Alfa tercekat. Ia tahu, sebagai laki-laki normal, dia memang tertarik pada fisik Deza. Dia bahkan tak bisa menahan hasratnya saat melihat tubuh Deza tereskpos dengan hanya terbalut pakaian dalam. Semua nilai agama yang sudah diajarkan oleh orangtua dan ustadz seolah hanya tinggal teori yang mengendap di kepala. Dia gagal dan menyesal, meski buntut dari penyesalan itu dia justru merasakan sesuatu yang berdesir di hatinya setiap kali berhadapan dengan gadis itu.
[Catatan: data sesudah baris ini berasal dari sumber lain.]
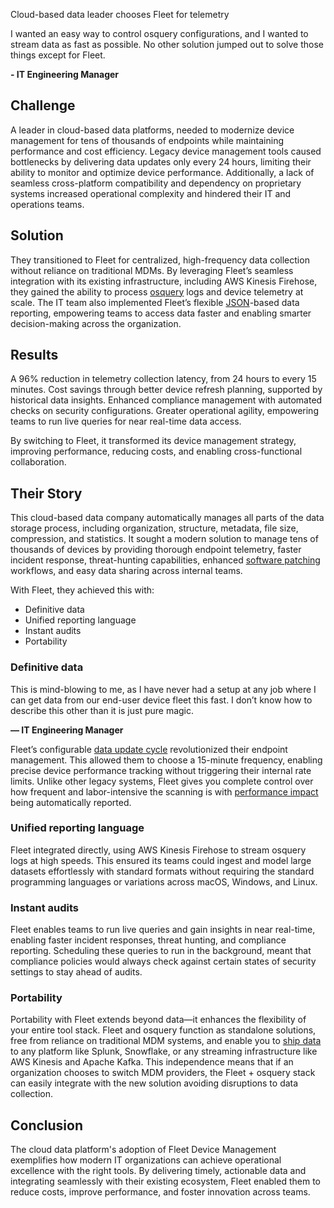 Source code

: Cloud-based data leader chooses Fleet for telemetry

<div purpose="attribution-quote">

I wanted an easy way to control osquery configurations, and I wanted to stream data as fast as possible. No other solution jumped out to solve those things except for Fleet.

**- IT Engineering Manager**
</div>

## Challenge

A leader in cloud-based data platforms, needed to modernize device management for tens of thousands of endpoints while maintaining performance and cost efficiency. Legacy device management tools caused bottlenecks by delivering data updates only every 24 hours, limiting their ability to monitor and optimize device performance. Additionally, a lack of seamless cross-platform compatibility and dependency on proprietary systems increased operational complexity and hindered their IT and operations teams.

## Solution

They transitioned to Fleet for centralized, high-frequency data collection without reliance on traditional MDMs. By leveraging Fleet’s seamless integration with its existing infrastructure, including AWS Kinesis Firehose, they gained the ability to process [osquery](https://osquery.io/) logs and device telemetry at scale. The IT team also implemented Fleet’s flexible [JSON](https://en.wikipedia.org/wiki/JSON)-based data reporting, empowering teams to access data faster and enabling smarter decision-making across the organization.

## Results

<div purpose="checklist">

A 96% reduction in telemetry collection latency, from 24 hours to every 15 minutes.
Cost savings through better device refresh planning, supported by historical data insights.
Enhanced compliance management with automated checks on security configurations.
Greater operational agility, empowering teams to run live queries for near real-time data access.
</div>

By switching to Fleet, it transformed its device management strategy, improving performance, reducing costs, and enabling cross-functional collaboration.


## Their Story

 This cloud-based data company automatically manages all parts of the data storage process, including organization, structure, metadata, file size, compression, and statistics. It sought a modern solution to manage tens of thousands of devices by providing thorough endpoint telemetry, faster incident response, threat-hunting capabilities, enhanced [software patching](https://fleetdm.com/software-management) workflows, and easy data sharing across internal teams.

With Fleet, they achieved this with:

- Definitive data
- Unified reporting language
- Instant audits
- Portability

### Definitive data
<div purpose="attribution-quote">

This is mind-blowing to me, as I have never had a setup at any job where I can get data from our end-user device fleet this fast. I don’t know how to describe this other than it is just pure magic.

**— IT Engineering Manager**
</div>

Fleet’s configurable [data update cycle](https://fleetdm.com/docs/configuration/fleet-server-configuration#osquery-detail-update-interval) revolutionized their endpoint management. This allowed them to choose a 15-minute frequency, enabling precise device performance tracking without triggering their internal rate limits. Unlike other legacy systems, Fleet gives you complete control over how frequent and labor-intensive the scanning is with [performance impact](https://fleetdm.com/releases/fleet-4.5.0) being automatically reported.

### Unified reporting language

Fleet integrated directly, using AWS Kinesis Firehose to stream osquery logs at high speeds. This ensured its teams could ingest and model large datasets effortlessly with standard formats without requiring the standard programming languages or variations across macOS, Windows, and Linux.

### Instant audits

Fleet enables teams to run live queries and gain insights in near real-time, enabling faster incident responses, threat hunting, and compliance reporting. Scheduling these queries to run in the background, meant that compliance policies would always check against certain states of security settings to stay ahead of audits.

### Portability

Portability with Fleet extends beyond data—it enhances the flexibility of your entire tool stack. Fleet and osquery function as standalone solutions, free from reliance on traditional MDM systems, and enable you to [ship data](https://fleetdm.com/guides/log-destinations) to any platform like Splunk, Snowflake, or any streaming infrastructure like AWS Kinesis and Apache Kafka. This independence means that if an organization chooses to switch MDM providers, the Fleet + osquery stack can easily integrate with the new solution avoiding disruptions to data collection. 


## Conclusion
The cloud data platform's adoption of Fleet Device Management exemplifies how modern IT organizations can achieve operational excellence with the right tools. By delivering timely, actionable data and integrating seamlessly with their existing ecosystem, Fleet enabled them to reduce costs, improve performance, and foster innovation across teams.

<call-to-action></call-to-action>

<meta name="category" value="announcements">
<meta name="authorGitHubUsername" value="Drew-P-drawers">
<meta name="authorFullName" value="Andrew Baker">
<meta name="publishedOn" value="2024-12-20">
<meta name="articleTitle" value="Cloud-based data leader chooses Fleet for telemetry">
<meta name="description" value="Cloud-based data leader chooses Fleet for telemetry">
<meta name="showOnTestimonialsPageWithEmoji" value="🚪">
Ada rasa ingin memiliki, menjaga Deza dan ia sangat tidak rela melihat Deza bersama Gara atau dekat dengan cowok manapun. Cintakah ini? atau seperti yang Deza bilang, nafsu? Tapi sungguh ia tak ingin kehilangan Deza dan ia menginginkan gadis itu untuk menjadi istrinya suatu saat nanti.
“Aku akan tetap mundur Deza. Aku sadar benar hari-hariku belakangan ini kacau karena mikirin kamu. Aku nggak konsen belajar, nggak konsen main bola, nggak fokus nambah hafalanku bahkan aku merasa sulit banget hafalin Al-Qur’an karena aku sadar benar, aku sudah melakukan kesalahan dan pikiranku sudah tercemar, memikirkan sesuatu yang nggak seharusnya aku pikirkan. Aku nggak bisa kayak gini terus. Satu-satunya jalan, aku ingin menghalalkan hubungan kita biar ke depannya aku bisa melangkah lebih ringan untuk memperbaiki kesalahan.” Alfa menatap Deza begitu menghujam.
Deza tak berani membalas tatapan laki-laki yang juga membuatnya tak bisa berkonsentrasi saat mengerjakan segala sesuatu. Selalu ada bayangan wajah Alfa yang tiba-tiba menggelayut di kepala, mengacaukan pikirannya. Dan ia benci saat hal terbesar yang ia ingat dari sosok laki-laki itu adalah sentuhan dan ciumannya.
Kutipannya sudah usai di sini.